- Opowiadanie: Fumiko Ijiri - Dom Bogów i Mówca Dusz (Fragment Płaskowyżu)

Dom Bogów i Mówca Dusz (Fragment Płaskowyżu)

Autorze! To opowiadanie ma status archiwalnego tekstu ze starej strony. Aby przywrócić go do głównego spisu, wystarczy dokonać edycji. Do tego czasu możliwość komentowania będzie wyłączona.

Oceny

Dom Bogów i Mówca Dusz (Fragment Płaskowyżu)

Oto jeden z moich ulubionych kawałków z mojego dłuższego opowiadania zatytułowanego Płaskowyż. Jest to historia młodego maga, który odkrywa zupełnie nowy i nieznany mu świat. Sto stron w Word naskrobałam jakiś czas temu, w tej chwili wszystkie leżą w zamknięciu i czekają, aż znajdę czas i ochotę, by je poprawić. Jestem dumna z niektórych pomysłów, ale nie mam pewności, co do języka i samej oprawy słownej. Wiele inspiracji pochodzi z książek Pratchett'a, uważam je za materiał bardzo mobilizujący do pisania. W pierwszym zdaniu tego kawałka jednak szlag trafi każdego fana Sapkowskiego. Błagam o wybaczenie ;)

 

*

– Jak już pewnie wiesz, podstawową zasadą kapłana i męczennika jest, by nie brać żadnej zapłaty jeśli nie zostanie ona wcześniej zaoferowana. To samo dotyczy dbania o dzielnicę świątynną. Kapłani i męczennicy zajmują się medytacją i modlitwami do bogów, a do wolontariuszy należy, by opiekowali się świątyniami i przygotowywali wszystko do kazań.

Spojrzałem z ukosa na Ofelię zastanawiając się, jak taka piękna i chyba całkiem inteligentna dziewczyna mogła dać się wciągnąć w takie bagno jak to. Na wszelki wypadek wolałem jednak nie pytać. Fanatyzm religijny nie wybiera swoich ofiar.
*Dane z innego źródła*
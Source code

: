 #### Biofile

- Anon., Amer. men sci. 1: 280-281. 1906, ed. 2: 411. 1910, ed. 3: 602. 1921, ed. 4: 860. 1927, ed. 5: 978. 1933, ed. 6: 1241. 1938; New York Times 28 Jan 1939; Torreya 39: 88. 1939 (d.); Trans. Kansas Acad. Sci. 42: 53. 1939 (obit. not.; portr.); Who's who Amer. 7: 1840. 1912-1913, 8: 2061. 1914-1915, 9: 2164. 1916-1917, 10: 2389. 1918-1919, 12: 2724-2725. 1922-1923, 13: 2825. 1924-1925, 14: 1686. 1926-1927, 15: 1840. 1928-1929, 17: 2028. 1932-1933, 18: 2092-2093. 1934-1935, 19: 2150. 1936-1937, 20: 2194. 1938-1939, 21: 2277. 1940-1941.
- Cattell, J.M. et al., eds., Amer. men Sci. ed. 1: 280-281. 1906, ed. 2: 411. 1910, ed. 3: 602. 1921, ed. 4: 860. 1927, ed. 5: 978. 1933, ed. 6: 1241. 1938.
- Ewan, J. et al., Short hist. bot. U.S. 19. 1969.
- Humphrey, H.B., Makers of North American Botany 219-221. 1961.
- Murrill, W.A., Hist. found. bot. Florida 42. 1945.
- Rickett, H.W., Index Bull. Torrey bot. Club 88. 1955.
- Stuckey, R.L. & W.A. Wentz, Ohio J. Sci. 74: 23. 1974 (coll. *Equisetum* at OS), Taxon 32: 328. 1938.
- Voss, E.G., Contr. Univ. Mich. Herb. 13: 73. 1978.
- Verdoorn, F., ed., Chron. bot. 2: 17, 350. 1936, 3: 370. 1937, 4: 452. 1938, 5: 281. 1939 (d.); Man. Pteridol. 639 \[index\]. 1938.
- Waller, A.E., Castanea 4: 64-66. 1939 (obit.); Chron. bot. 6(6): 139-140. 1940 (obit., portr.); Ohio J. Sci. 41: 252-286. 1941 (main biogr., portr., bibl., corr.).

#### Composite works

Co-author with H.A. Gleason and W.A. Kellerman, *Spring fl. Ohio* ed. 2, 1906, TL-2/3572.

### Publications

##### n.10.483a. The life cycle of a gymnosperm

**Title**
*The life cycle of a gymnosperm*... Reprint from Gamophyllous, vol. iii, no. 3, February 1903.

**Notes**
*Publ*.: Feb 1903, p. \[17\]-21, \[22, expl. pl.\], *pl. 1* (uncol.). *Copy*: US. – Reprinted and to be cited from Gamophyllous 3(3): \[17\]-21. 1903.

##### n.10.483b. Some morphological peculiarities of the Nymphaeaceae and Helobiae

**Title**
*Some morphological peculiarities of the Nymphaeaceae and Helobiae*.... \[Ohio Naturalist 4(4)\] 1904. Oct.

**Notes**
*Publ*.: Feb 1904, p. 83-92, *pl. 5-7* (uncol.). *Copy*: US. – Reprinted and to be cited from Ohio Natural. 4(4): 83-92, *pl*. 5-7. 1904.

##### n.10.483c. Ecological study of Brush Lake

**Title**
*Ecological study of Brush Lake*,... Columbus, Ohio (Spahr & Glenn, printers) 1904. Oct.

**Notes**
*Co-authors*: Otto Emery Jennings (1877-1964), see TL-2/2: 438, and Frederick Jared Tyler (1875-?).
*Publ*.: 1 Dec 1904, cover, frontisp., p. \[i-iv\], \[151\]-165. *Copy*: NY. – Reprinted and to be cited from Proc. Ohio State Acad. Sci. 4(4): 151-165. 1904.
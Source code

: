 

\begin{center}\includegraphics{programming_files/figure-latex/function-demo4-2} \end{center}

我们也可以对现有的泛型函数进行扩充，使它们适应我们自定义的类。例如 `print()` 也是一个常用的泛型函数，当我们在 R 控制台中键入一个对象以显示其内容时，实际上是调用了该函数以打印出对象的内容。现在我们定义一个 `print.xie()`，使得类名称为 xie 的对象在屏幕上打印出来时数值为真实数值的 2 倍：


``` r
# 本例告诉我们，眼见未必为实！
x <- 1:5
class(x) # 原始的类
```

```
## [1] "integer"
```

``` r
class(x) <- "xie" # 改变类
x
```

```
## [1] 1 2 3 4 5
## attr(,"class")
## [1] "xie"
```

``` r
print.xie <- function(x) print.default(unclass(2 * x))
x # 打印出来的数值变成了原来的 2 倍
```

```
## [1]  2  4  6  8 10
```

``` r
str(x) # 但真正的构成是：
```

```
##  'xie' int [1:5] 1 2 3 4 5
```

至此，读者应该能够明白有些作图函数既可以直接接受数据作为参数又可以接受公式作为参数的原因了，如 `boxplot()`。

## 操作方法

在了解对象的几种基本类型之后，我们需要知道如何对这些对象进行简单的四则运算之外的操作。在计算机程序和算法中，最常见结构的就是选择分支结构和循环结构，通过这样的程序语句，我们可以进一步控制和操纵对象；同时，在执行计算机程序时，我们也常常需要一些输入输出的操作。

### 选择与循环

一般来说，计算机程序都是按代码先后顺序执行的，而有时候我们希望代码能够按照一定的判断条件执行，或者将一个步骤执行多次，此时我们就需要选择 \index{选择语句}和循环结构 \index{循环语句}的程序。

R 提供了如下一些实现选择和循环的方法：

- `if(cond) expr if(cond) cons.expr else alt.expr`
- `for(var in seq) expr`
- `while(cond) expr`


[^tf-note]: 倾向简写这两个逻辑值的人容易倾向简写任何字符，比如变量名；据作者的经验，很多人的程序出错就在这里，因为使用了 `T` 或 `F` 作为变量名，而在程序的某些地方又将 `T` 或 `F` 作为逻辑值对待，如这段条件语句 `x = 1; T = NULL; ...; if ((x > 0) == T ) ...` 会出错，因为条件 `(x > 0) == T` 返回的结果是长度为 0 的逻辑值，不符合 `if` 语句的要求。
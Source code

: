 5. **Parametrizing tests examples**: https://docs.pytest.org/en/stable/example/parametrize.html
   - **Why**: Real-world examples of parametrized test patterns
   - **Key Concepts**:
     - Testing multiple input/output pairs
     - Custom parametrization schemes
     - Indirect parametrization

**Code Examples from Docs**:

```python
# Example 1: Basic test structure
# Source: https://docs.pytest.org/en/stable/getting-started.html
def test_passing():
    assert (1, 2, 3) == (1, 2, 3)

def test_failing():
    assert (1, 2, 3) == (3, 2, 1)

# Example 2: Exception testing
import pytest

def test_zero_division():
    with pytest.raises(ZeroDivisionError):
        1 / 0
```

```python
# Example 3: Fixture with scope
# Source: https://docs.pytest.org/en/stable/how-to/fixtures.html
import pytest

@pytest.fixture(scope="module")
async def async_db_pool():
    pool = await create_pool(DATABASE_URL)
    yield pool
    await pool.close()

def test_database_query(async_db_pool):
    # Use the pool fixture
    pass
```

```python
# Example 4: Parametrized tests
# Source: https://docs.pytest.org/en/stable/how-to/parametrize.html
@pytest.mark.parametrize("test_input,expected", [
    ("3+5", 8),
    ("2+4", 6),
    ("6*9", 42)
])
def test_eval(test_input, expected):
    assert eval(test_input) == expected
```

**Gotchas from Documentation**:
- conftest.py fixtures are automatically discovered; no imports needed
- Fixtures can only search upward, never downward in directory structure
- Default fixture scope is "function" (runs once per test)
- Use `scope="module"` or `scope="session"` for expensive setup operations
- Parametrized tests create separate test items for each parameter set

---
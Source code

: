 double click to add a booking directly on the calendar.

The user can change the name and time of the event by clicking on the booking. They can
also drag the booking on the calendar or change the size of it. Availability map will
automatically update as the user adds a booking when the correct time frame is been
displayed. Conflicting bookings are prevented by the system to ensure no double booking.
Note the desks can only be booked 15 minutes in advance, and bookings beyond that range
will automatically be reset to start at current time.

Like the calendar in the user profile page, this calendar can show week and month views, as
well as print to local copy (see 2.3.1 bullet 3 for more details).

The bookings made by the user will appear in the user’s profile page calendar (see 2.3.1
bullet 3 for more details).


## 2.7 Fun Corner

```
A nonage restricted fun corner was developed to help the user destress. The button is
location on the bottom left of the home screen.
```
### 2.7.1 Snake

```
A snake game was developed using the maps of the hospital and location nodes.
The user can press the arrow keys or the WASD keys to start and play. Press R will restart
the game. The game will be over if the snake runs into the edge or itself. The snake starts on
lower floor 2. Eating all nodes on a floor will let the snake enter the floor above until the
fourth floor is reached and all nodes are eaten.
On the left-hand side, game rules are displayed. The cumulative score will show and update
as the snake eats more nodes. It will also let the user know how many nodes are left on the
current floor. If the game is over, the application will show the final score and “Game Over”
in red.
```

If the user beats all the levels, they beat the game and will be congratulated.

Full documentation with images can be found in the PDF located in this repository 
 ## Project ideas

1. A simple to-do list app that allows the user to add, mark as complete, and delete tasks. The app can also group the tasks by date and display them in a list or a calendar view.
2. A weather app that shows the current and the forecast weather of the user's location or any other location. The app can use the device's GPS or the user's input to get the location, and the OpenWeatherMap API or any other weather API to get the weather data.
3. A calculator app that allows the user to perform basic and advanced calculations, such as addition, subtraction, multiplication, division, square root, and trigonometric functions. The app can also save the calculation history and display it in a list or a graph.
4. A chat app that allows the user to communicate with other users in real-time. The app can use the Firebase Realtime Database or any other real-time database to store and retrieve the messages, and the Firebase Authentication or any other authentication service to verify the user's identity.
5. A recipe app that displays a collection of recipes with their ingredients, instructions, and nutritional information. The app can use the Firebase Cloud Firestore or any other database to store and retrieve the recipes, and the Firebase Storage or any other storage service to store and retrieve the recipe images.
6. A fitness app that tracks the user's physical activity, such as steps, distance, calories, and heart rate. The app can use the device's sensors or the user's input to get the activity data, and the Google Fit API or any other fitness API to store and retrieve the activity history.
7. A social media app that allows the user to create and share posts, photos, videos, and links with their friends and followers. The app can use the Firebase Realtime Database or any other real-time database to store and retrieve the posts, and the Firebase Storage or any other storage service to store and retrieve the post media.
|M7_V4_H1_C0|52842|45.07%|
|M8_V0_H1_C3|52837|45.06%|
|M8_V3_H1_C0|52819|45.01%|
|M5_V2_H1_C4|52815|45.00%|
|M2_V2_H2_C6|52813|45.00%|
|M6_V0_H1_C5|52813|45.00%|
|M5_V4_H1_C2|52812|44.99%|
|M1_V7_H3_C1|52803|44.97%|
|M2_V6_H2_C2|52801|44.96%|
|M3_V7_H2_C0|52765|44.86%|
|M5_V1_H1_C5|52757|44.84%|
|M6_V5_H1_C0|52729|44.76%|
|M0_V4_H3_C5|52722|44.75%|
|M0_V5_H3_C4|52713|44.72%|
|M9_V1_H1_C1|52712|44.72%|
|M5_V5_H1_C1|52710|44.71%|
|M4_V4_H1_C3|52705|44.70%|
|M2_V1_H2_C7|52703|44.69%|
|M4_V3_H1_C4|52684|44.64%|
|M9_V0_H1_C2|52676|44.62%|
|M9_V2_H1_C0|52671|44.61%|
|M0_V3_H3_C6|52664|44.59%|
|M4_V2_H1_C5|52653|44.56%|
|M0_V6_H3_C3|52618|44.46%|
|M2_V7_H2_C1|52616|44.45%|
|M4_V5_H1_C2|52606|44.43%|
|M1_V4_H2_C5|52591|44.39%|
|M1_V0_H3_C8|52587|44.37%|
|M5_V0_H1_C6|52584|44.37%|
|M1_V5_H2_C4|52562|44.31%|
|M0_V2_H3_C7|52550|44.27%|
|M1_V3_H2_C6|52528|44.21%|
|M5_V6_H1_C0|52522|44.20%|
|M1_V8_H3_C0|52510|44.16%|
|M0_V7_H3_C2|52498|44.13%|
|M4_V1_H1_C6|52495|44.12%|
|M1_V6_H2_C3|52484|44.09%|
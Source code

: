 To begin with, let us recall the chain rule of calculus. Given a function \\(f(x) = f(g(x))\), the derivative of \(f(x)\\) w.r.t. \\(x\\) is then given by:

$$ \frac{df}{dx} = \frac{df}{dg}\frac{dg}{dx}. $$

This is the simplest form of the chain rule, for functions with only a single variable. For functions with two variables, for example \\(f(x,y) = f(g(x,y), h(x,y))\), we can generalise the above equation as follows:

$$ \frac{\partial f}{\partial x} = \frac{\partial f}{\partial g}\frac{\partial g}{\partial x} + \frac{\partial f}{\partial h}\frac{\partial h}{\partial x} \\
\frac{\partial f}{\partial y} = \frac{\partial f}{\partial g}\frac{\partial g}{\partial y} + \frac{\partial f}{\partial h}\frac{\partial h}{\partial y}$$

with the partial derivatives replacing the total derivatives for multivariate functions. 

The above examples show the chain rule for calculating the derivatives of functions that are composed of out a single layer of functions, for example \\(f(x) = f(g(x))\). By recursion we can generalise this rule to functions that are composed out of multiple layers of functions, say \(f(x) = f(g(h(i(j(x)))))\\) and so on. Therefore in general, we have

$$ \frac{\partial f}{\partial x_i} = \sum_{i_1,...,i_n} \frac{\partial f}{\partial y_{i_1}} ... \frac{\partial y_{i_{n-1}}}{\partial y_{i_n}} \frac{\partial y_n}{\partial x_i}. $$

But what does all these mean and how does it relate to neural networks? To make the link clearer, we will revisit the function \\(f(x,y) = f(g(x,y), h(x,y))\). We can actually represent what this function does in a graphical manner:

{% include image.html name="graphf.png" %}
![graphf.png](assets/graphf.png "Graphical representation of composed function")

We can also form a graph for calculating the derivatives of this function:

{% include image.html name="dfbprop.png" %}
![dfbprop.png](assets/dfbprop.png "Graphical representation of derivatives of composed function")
Doszliśmy do największego budynku na drugim końcu Targu Dusz. Wyglądał jak dzieło kilku pomylonych architektów, tworzone w przeciągu kilku stuleci. Portal składał się z paru popękanych, ale nadal trzymających się łuków z białego kamienia. Lewe skrzydło było ceglane, a prawe obite przypalanym drewnem. Drugie piętro zostało nieudolnie zatynkowane tradycyjnym, żółtym tynkiem, podczas gdy trzecie, czwarte i piąte były sporym kawałkiem niedokończonej, turkusowej płaskorzeźby. Co najdziwniejsze, w ścianach były okna. Mniejsza z tym, że zabite deskami, bądź zasłonięte kawałkami połatanego, szarego materiału. Był to pierwszy budynek na Płaskowyżu, który miał autentyczne okna, w dodatku typowe dla europejskich budowli barokowych.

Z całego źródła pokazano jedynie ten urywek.